By | Published on Thursday 13 October 2011

EMI

It’s looking increasingly likely that EMI will be split up as part of its current sale, or so says Reuters which has spoken to people involved in Citigroup’s current attempt to offload the music firm.

As much previously reported, Citigroup put EMI up for sale earlier this year, having repossessed it from former owner Terra Firma. Between five and seven bidders are thought to have submitted final offers last week, some to buy the London-based major outright, others to acquire just its record labels or just its music publishing business.

With the number of bidders and offer prices thought to have been negatively impacted by wider economic turmoil, if Citigroup wants to sell now rather than later, and if it wants to make as much money as possible to recover its past losses as backer of Terra Firma’s 2007 EMI purchase – and it seems the bank wants both those things – then selling the music company in bits would make sense.
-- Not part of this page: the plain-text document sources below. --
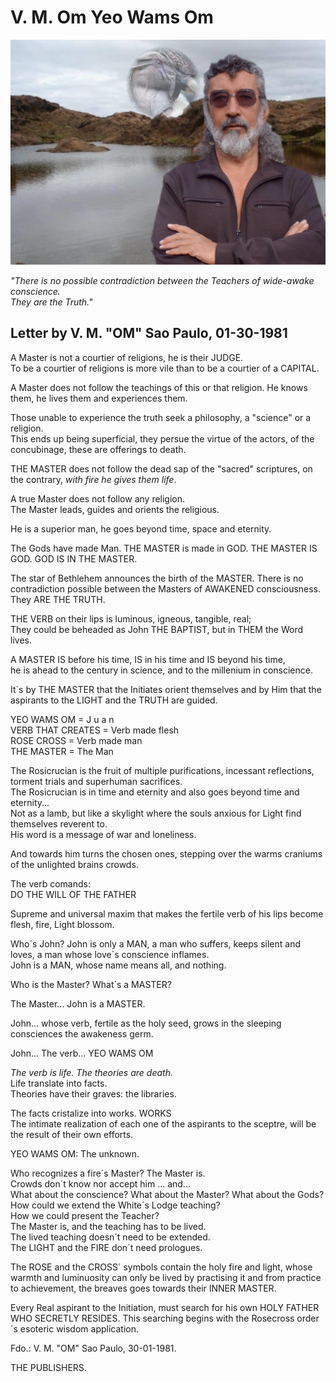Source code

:# V. M. Om Yeo Wams Om

![Master with kondor](/assets/img/master_with_kondor.jpg)

_"There is no possible contradiction between the Teachers of wide-awake conscience.  
They are the Truth."_  

## Letter by V. M. "OM" Sao Paulo, 01-30-1981

A Master is not a courtier of religions, he is their JUDGE.  
To be a courtier of religions is more vile than to be a courtier of a CAPITAL.  

A Master does not follow the teachings of this or that religion. He knows them, he lives them and experiences them.  

Those unable to experience the truth seek a philosophy, a "science" or a religion.  
This ends up being superficial, they persue the virtue of the actors, of the concubinage, these are offerings to death.  

THE MASTER does not follow the dead sap of the "sacred" scriptures, on the contrary, _with fire he gives them life_.  

A true Master does not follow any religion.  
The Master leads, guides and orients the religious.  

He is a superior man, he goes beyond time, space and eternity.  

The Gods have made Man. THE MASTER is made in GOD. THE MASTER IS GOD. GOD IS IN THE MASTER.  

The star of Bethlehem announces the birth of the MASTER. There is no contradiction possible between the Masters of AWAKENED consciousness.  
They ARE THE TRUTH.  

THE VERB on their lips is luminous, igneous, tangible, real;  
They could be beheaded as John THE BAPTIST, but in THEM the Word lives.  

A MASTER IS before his time, IS in his time and IS beyond his time,  
he is ahead to the century in science, and to the millenium in conscience.  

It´s by THE MASTER that the Initiates orient themselves and by Him that the aspirants to the LIGHT and the TRUTH are guided.  

YEO WAMS OM = J u a n  
VERB THAT CREATES = Verb made flesh  
ROSE CROSS = Verb made man  
THE MASTER = The Man  

The Rosicrucian is the fruit of multiple purifications, incessant reflections, torment trials and superhuman sacrifices.  
The Rosicrucian is in time and eternity and also goes beyond time and eternity...  
Not as a lamb, but like a skylight where the souls anxious for Light find themselves reverent to.  
His word is a message of war and loneliness.  

And towards him turns the chosen ones, stepping over the warms craniums of the unlighted brains crowds.  

The verb comands:  
DO THE WILL OF THE FATHER  

Supreme and universal maxim that makes the fertile verb of his lips become flesh, fire, Light blossom.

Who´s John? John is only a MAN, a man who suffers, keeps silent and loves, a man whose love´s conscience inflames.  
John is a MAN, whose name means all, and nothing.  

Who is the Master? What´s a MASTER?  

The Master... John is a MASTER.  

John... whose verb, fertile as the holy seed, grows in the sleeping consciences the awakeness germ.  

John... The verb... YEO WAMS OM  

_The verb is life. The theories are death._  
Life translate into facts.  
Theories have their graves: the libraries.  

The facts cristalize into works. WORKS  
The intimate realization of each one of the aspirants to the sceptre, will be the result of their own efforts.  

YEO WAMS OM: The unknown.  

Who recognizes a fire´s Master? The Master is.  
Crowds don´t know nor accept him ... and...  
What about the conscience? What about the Master? What about the Gods?  
How could we extend the White´s Lodge teaching?  
How we could present the Teacher?  
The Master is, and the teaching has to be lived.  
The lived teaching doesn´t need to be extended.  
The LIGHT and the FIRE don´t need prologues.  

The ROSE and the CROSS´ symbols contain the holy fire and light, whose warmth and luminuosity can only be lived by practising it and from practice to achievement, the breaves goes towards their INNER  MASTER.  

Every Real aspirant to the Initiation, must search for his own HOLY FATHER WHO SECRETLY RESIDES. This searching begins with the Rosecross order´s esoteric wisdom application.  

Fdo.: V. M. "OM" Sao Paulo, 30-01-1981.  

THE PUBLISHERS.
Also, if any of the buyers are existing music majors, them buying one half of EMI is less likely to cause lengthy regulatory issues than if Sony, Universal or Warner were to try and acquire the company outright. While there would almost certainly be some objections raised to Universal buying the EMI labels and Sony buying EMI Publishing, insiders feel both deals could be speeded through with only a few concessions to competition regulators in Europe.

Reuters reckons that Universal buying the EMI labels is now looking pretty likely, backing up a rumour that has been circulating since last weekend, though Warner is thought to have bid for the record company business too. On the publishing side, sources say it’s a battle between Sony and BMG (former partners in a way, of course, though neither Sony/ATV or the all new BMG were actually part of the SonyBMG merger), who, Reuters reckons, have put in very similar bids money-wise.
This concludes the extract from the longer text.